Objectives: The aim of this study was to conduct a cost-effectiveness and return-on-investment analysis comparing a mindfulness-based worksite intervention to usual practice.

Methods: Two hundred fifty-seven governmental research institute employees were randomized to the intervention or control group. Intervention group participants received an eight-week mindfulness training, e-coaching, and supporting elements. Outcomes included work engagement, general vitality, job satisfaction, work ability, and costs.

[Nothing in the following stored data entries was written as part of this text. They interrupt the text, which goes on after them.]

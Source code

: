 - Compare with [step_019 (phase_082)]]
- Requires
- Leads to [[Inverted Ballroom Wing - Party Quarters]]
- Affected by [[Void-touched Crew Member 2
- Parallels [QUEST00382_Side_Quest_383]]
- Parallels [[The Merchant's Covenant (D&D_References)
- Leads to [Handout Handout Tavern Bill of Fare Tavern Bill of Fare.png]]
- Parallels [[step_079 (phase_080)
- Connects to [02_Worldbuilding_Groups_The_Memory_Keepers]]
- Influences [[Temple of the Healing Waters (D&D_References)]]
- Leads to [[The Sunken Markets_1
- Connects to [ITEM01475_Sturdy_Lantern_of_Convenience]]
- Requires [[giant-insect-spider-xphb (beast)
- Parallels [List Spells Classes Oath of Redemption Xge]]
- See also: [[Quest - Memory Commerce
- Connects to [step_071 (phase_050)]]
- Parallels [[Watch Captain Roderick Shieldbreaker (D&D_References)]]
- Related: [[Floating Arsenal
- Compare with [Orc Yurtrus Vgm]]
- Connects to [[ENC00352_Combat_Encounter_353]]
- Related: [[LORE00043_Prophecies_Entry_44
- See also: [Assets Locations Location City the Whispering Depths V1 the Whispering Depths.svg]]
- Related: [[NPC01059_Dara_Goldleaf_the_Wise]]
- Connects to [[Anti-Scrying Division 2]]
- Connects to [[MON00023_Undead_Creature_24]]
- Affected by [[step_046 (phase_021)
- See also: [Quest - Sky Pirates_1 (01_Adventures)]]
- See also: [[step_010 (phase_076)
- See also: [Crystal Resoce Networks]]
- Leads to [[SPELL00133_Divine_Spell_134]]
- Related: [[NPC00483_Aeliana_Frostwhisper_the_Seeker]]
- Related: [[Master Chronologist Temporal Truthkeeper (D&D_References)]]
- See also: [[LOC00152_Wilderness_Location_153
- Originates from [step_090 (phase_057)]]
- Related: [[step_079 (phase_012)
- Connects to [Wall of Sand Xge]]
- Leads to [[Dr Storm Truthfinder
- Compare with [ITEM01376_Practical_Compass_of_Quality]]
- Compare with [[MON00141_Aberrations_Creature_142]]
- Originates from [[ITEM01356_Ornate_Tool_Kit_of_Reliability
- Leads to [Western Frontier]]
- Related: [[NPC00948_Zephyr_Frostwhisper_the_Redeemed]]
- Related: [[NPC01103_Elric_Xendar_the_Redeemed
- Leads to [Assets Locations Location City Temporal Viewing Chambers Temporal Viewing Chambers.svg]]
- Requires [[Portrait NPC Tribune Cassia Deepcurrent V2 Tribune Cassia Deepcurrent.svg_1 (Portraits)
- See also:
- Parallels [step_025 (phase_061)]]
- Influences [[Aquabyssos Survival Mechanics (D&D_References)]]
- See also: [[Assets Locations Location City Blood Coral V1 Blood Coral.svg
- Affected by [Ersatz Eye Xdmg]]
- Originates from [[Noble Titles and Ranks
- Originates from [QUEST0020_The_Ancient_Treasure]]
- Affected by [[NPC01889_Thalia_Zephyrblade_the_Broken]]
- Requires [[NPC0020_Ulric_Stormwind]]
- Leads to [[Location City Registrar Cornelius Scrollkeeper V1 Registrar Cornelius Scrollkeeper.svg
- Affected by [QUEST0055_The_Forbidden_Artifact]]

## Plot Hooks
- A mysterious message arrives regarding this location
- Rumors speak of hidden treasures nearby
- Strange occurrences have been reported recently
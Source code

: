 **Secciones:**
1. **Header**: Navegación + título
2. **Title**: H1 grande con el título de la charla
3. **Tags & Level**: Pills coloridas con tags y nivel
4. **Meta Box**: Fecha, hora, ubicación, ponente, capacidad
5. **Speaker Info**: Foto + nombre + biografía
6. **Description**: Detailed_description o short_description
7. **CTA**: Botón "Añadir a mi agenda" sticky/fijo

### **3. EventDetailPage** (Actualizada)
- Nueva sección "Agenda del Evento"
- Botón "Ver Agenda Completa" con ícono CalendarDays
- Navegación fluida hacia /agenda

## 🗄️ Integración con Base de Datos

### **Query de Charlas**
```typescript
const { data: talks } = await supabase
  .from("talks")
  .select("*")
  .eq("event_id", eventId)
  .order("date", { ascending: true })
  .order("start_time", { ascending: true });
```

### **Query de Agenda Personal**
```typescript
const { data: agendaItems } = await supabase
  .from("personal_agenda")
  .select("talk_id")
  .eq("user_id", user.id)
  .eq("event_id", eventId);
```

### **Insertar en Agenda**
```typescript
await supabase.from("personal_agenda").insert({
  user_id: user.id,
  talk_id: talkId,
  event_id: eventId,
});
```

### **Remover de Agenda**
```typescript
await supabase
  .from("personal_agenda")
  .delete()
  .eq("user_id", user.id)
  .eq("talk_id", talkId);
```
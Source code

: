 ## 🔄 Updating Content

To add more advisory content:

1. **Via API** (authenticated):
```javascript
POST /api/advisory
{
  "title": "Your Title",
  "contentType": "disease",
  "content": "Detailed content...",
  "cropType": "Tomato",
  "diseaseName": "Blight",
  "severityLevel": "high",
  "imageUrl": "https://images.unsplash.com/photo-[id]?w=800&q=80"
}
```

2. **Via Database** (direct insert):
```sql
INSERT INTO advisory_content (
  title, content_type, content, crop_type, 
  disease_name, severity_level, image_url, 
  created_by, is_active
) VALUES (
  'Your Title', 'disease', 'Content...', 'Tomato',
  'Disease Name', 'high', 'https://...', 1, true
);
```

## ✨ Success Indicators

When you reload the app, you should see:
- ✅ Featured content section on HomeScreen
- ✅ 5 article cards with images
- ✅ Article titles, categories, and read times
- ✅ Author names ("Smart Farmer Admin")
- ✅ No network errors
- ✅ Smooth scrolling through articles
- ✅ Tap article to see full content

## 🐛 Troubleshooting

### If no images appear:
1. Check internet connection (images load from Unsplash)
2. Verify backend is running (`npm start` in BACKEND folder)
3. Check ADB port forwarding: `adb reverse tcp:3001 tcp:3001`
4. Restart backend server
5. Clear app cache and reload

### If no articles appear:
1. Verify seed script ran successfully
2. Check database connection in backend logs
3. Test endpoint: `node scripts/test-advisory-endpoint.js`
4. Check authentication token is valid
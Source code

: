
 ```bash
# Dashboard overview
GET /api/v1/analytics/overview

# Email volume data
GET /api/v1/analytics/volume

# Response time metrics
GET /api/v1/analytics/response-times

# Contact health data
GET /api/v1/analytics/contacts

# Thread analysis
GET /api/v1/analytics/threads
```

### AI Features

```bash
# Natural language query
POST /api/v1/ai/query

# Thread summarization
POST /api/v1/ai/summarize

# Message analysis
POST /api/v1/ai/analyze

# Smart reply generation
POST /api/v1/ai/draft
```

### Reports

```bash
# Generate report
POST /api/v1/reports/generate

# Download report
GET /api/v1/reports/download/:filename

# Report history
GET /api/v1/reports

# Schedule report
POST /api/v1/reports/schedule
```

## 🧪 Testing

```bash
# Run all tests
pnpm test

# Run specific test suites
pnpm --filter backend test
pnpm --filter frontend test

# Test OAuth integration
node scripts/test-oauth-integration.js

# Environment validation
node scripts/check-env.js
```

Cost-effectiveness analyses were conducted from the societal and employer's perspective, and a return-on-investment analysis from the employer's perspective.

Results: After 12 months, a significant but not clinically relevant adverse effect on work engagement was found (-0.19; 95% confidence interval: -0.38 to -0.01). There were no significant differences in job satisfaction, general vitality, work ability, and total costs. Probabilities of cost-effectiveness were low (≤0.25) and the intervention did not have a positive financial return to the employer.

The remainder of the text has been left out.